The black lines represent the spine and where his scapula sit at the end of shoulder flexion, whereas the red lines represent where his scapula should be sitting at the end of the movement. He is missing a solid 15-20 degrees of upward rotation in both scapula. Not only will this impede his normal scapulothoracic rhythm, but without the optimal upward rotation it will result in impingement like symptoms, lumbar compensation patterns, and ultimately pain. The lack of full shoulder flexion, as witnessed by his inability to get his hands fully overhead without compensation (lumbar hyperextension and elbow flexion), also ties into the overactive lats issue presented earlier, and will play into his inability to achieve sufficient thoracic extension.
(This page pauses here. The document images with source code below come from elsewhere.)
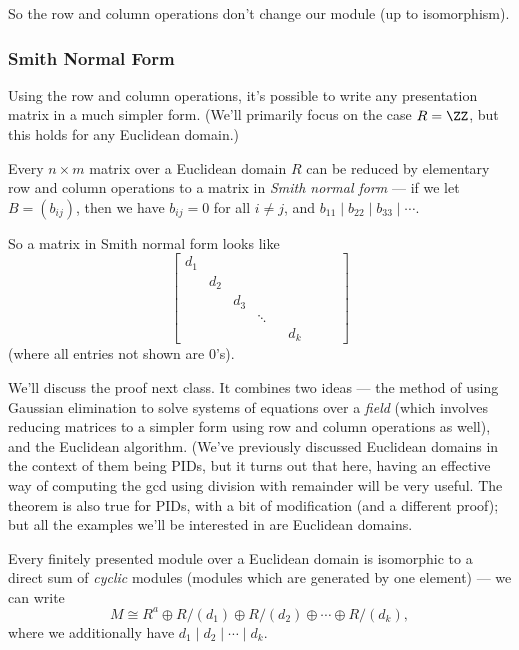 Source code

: So the row and column operations don't change our module (up to isomorphism). 

\subsubsection{Smith Normal Form}

Using the row and column operations, it's possible to write any presentation matrix in a much simpler form. (We'll primarily focus on the case $R = \ZZ$, but this holds for any Euclidean domain.)

\begin{theorem} \label{Smith normal form}
Every $n \times m$ matrix over a Euclidean domain $R$ can be reduced by elementary row and column operations to a matrix in \emph{Smith normal form} --- if we let $B = (b_{ij})$, then we have $b_{ij} = 0$ for all $i \neq j$, and $b_{11} \mid b_{22} \mid b_{33} \mid \cdots$.  %
\end{theorem}

So a matrix in Smith normal form looks like \[\begin{bmatrix} d_1 \\ & d_2 \\ & & d_3 \\ & & & \ddots \\ & & & & & d_k & & & \end{bmatrix}\] (where all entries not shown are $0$'s). 

We'll discuss the proof next class. It combines two ideas --- the method of using Gaussian elimination to solve systems of equations over a \emph{field} (which involves reducing matrices to a simpler form using row and column operations as well), and the Euclidean algorithm. (We've previously discussed Euclidean domains in the context of them being PIDs, but it turns out that here, having an effective way of computing the gcd using division with remainder will be very useful. The theorem is also true for PIDs, with a bit of modification (and a different proof); but all the examples we'll be interested in are Euclidean domains. 


\begin{corollary}
Every finitely presented module over a Euclidean domain is isomorphic to a direct sum of \emph{cyclic} modules (modules which are generated by one element) --- we can write \[M \cong R^a \oplus R/(d_1) \oplus R/(d_2) \oplus \cdots \oplus R/(d_k),\] where we additionally have $d_1 \mid d_2 \mid \cdots \mid d_k$. 
\end{corollary}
Take Home Point #3: Correct lat tightness, promote thoracic extension.
Now, let’s look at the three key take home points for this client:
- Promote scapular elevation, shut off the lats, promote scapular posterior tilt.
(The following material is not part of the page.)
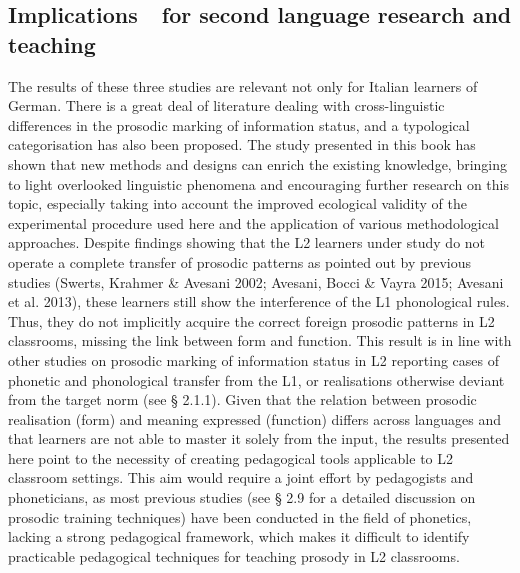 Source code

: \subsection[Implications\ \ for second language research and teaching]{Implications\ \ for second language research and teaching}
\hypertarget{Toc191305965}{}\begin{stylecaption}
\textup{The results of these three studies are relevant not only for Italian learners of German. There is a great deal of literature dealing with cross-linguistic differences in the prosodic marking of information status, and a typological categorisation has also been proposed. The study presented in this book has shown that new methods and designs can enrich the existing knowledge, bringing to light overlooked linguistic phenomena and encouraging further research on this topic, especially taking into account the improved ecological validity of the experimental procedure used here and the application of various methodological approaches. Despite findings showing that the L2 learners under study do not operate a complete transfer of prosodic patterns as pointed out by previous studies }\textup{(Swerts, Krahmer \& Avesani 2002; Avesani, Bocci \& Vayra 2015; Avesani et al. 2013)}\textup{, these learners still show the interference of the L1 phonological rules. Thus, they do not implicitly acquire the correct foreign prosodic patterns in L2 classrooms, missing the link between form and function. This result is in line with other studies on prosodic marking of information status in L2 reporting cases of phonetic and phonological transfer from the L1, or realisations otherwise deviant from the target norm (see § 2.1.1). Given that the relation between prosodic realisation (form) and meaning expressed (function) differs across languages and that learners are not able to master it solely from the input, the results presented here point to the necessity of creating pedagogical tools applicable to L2 classroom settings. This aim would require a joint effort by pedagogists and phoneticians, as most previous studies (see § 2.9 for a detailed discussion on prosodic training techniques) have been conducted in the field of phonetics, lacking a strong pedagogical framework, which makes it difficult to identify practicable pedagogical techniques for teaching prosody in L2 classrooms.}
\end{stylecaption}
- Correct pec minor/coracobrachialis shortness to promote optimal alignment.
- Correct lat tightness, promote thoracic extension.
As we can see, while some of the major findings correlate with one another, there is a myriad of issues that must be addressed from years of compensation and patterns going uncorrected. First, the lack of scapular upward rotation needed for pain free movement is predominantly caused from tight/overactive lats pulling down on the shoulder girdle. The tight/overactive pec minor and coracobrachialis are pulling him into adduction and internal rotation (meaning he is already ‘behind the start line’ and not starting from a neutral position). The thoracic extension and scapular posterior tilt go hand-in-hand, and are predominantly controlled by the lower traps. However, if the lats/pec minor/coracobrachialis are all tight and pulling the shoulder in different directions, how do you expect to strengthen the lower traps, serratus anterior and upper back mobility if the muscular tightness goes unaddressed? He is already at a significant disadvantage. Simply treating the symptoms without correcting the muscular imbalances in the first place will do nothing but pull this client further into distortion.
Plan of Action:
In order to truly assist this client, there isn’t one single magic exercise we can give him. Soft tissue work must be done faithfully in order to eliminate any muscular tightness contributing to his problems. Shutting off overactive muscles and turning on the right muscles is imperative. Get him back into a neutral alignment with proper activation and mobility drills. Focus on individualized exercises that will improve his performance and shoulder health. Simply massaging, foam rolling, applying ice/heat, or placing acupuncture to the area without re-activating and promoting the proper structures afterwards is simply treating the symptoms and not the cause. Be proactive, make mobility and prehab a habit.